In this study, we utilized SPSS Statistics 26 for data analysis, which comprises four main steps: descriptive statistics, collinearity testing, hierarchical regression construction, and analysis of variance (ANOVA) with post hoc multiple comparisons. Initially, a thorough descriptive statistical analysis was performed on the environmental variables of the pathways and pedestrian behaviors to establish sample characteristics. This procedure aimed to deepen the understanding of the data structure and set the foundation for subsequent analyses. Subsequently, collinearity among the independent variables was examined, and variables with variance inflation factor (VIF) values exceeding 10 were eliminated to ensure the validity of the regression model. This screening process improved the stability and interpretability of the model. In the third stage, the data were categorized into three levels based on the attributes of the independent variables and integrated into the regression model. By considering the structural attributes of the pathway, the influence of the physical and visual environments of the pathway on pedestrian behavior was evaluated. This hierarchical approach helps to uncover the distinct contributions of different environmental factors to pedestrian behavior in greater detail. Finally, ANOVA and post hoc multiple comparison methods were utilized to conduct further in-depth analysis of key independent variables significantly affecting pedestrian behavior on the pathways. This step facilitated a more comprehensive understanding of how environmental factors significantly influence pedestrian behavior. Through these processes, the mechanisms by which pathway environments impact pedestrian behavior were comprehensively and systematically elucidated, offering substantive guidance for future urban planning and design initiatives.

Results

Descriptive statistics

Walking behavior.

A total of 263 park visitors participated in this study, with 218 individuals (82.8%) providing valid GPS data paired with questionnaire responses; thus, these visitors were included in the analysis. The background information collected from the participants is detailed in Table 2. The gender distribution indicated that males comprised 59.17% of the participants, whereas females comprised 40.83%. In terms of age distribution, youth represented 6.97%, and middle-aged and elderly individuals represented 93.03%. Educational levels included junior high school or below (17.92%), high school/vocational school (43.4%), and bachelor’s/master’s/doctoral degree (2.83%). The occupations included national civil servants (30.19%), farmers (6.6%), professionals in commerce and service industries (6.13%), and other occupations (57.07%). The number of individuals in each pedestrian group was categorized as one person (58.69%), two persons (29.11%), or three or more persons (12.2%).

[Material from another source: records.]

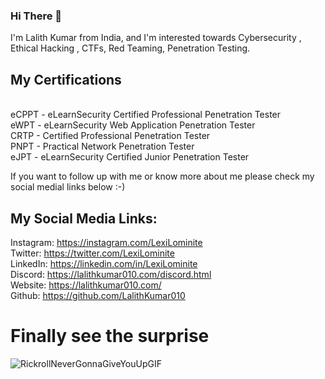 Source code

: ### Hi There 👋


I'm  Lalith Kumar from India, and I'm interested towards Cybersecurity , Ethical Hacking , CTFs, Red Teaming, Penetration Testing. 

## My Certifications
</br>
eCPPT - eLearnSecurity Certified Professional Penetration Tester 
</br>
eWPT - eLearnSecurity Web Application Penetration Tester
</br>
CRTP - Certified Professional Penetration Tester
</br>
PNPT - Practical Network Penetration Tester
</br>
eJPT - eLearnSecurity Certified Junior Penetration Tester


If you want to follow up with me or know more about me please check my social medial links below :-)

## My Social Media Links:

Instagram: https://instagram.com/LexiLominite </br>
Twitter: https://twitter.com/LexiLominite  </br>
LinkedIn: https://linkedin.com/in/LexiLominite  </br>
Discord: https://lalithkumar010.com/discord.html  </br>
Website: https://lalithkumar010.com/  </br>
Github: https://github.com/LalithKumar010 </br>



# Finally see the  surprise

![RickrollNeverGonnaGiveYouUpGIF](https://user-images.githubusercontent.com/90268212/194609149-28a98855-24c0-4c2f-969e-df0dbac56798.gif)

Table 2. Descriptive statistics of participant socio-demographic information.

https://doi.org/10.1371/journal.pone.0329278.t002

Pedestrian behavior was assessed at the pathway level. We tracked the walking counts of all participants on each pathway via GPS devices, which represented pedestrian behavior on each pathway. Across the 143 study pathways, the average number of pedestrians per pathway was 32.238 people (with a maximum of 116 people, minimum of 0 people, SD = 31.897, median = 20 people), as depicted in Fig 3.

Fig 3. Walking visitor counts on various pathways within the park.

https://doi.org/10.1371/journal.pone.0329278.g003

Pathway configurational attributes.

Descriptive statistics for four measures of pathway configurational attributes are presented in Table 3. The visualization of these measures across pathways is illustrated in Fig 4. The average choice score for pathways is 1134.252 (with a maximum of 7217, a minimum of 0, a standard deviation of 1439.634, and a median of 597). The average connectivity score is 4.049 (with a maximum of 9, a minimum of 1, a standard deviation of 1.329, and a median of 4). The average integration score is 0.809 (with a maximum of 1.16, a minimum of 0.547, a standard deviation of 0.128, and a median of 0.799). The average total depth score is 1183.371 (with a maximum of 1637, a minimum of 640, a standard deviation of 164.158, and a median of 1174).

Table 3. Descriptive statistics of variables included in the analyses.

https://doi.org/10.1371/journal.pone.0329278.t003

Fig 4. Visualization of the four structural attributes of park pathways.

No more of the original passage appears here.